-- Given records follows --

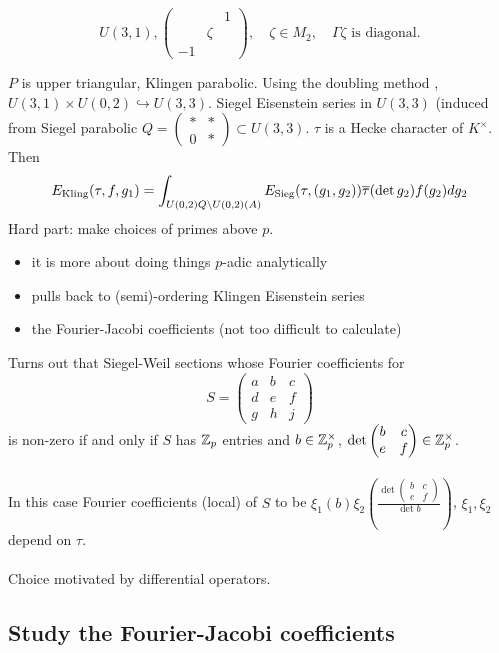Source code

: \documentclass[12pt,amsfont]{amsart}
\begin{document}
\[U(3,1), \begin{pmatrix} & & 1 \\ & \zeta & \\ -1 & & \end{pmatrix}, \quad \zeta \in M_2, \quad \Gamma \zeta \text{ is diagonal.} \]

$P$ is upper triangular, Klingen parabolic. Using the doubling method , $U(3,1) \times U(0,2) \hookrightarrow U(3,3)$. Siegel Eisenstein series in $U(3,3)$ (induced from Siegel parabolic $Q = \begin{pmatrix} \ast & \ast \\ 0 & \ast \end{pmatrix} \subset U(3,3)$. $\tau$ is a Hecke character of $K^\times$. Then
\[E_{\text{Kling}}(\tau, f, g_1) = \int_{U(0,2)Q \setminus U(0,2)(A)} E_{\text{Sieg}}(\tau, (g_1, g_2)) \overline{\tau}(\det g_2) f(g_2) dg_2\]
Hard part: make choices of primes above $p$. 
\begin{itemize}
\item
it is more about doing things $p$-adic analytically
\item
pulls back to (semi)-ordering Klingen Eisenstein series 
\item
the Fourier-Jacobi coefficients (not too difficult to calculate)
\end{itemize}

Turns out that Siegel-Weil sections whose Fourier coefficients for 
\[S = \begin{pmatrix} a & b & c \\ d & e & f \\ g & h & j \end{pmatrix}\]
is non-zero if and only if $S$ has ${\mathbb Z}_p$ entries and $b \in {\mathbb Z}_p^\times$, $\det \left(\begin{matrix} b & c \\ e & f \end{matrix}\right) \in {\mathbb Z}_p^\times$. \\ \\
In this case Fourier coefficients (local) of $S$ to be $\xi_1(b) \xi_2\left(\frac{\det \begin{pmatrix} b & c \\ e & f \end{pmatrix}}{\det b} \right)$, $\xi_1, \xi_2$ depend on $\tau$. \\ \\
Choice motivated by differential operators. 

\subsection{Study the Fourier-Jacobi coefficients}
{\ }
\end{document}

-- Given records concluded --
-- Given records follows --

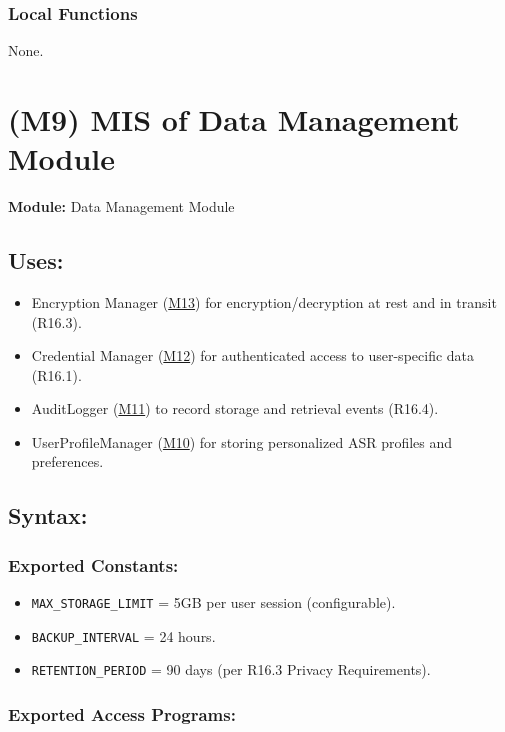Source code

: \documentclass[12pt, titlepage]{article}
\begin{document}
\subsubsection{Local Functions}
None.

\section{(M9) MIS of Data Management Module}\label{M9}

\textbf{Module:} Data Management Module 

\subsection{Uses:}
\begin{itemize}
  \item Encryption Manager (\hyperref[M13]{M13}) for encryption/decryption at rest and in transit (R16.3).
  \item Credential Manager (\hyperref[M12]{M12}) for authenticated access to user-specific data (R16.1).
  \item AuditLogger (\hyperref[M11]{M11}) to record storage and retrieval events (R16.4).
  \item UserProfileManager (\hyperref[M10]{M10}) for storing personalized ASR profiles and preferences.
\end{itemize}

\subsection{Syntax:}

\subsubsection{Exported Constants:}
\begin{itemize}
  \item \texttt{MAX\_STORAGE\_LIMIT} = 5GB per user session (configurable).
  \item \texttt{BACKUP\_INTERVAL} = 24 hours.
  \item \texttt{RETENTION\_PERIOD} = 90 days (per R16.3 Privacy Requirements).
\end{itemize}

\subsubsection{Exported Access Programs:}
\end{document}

-- Given records concluded --

From the records above, copy each line where the word "Module" can be found.

Written solution:
\section{(M9) MIS of Data Management Module}\label{M9}
\textbf{Module:} Data Management Module 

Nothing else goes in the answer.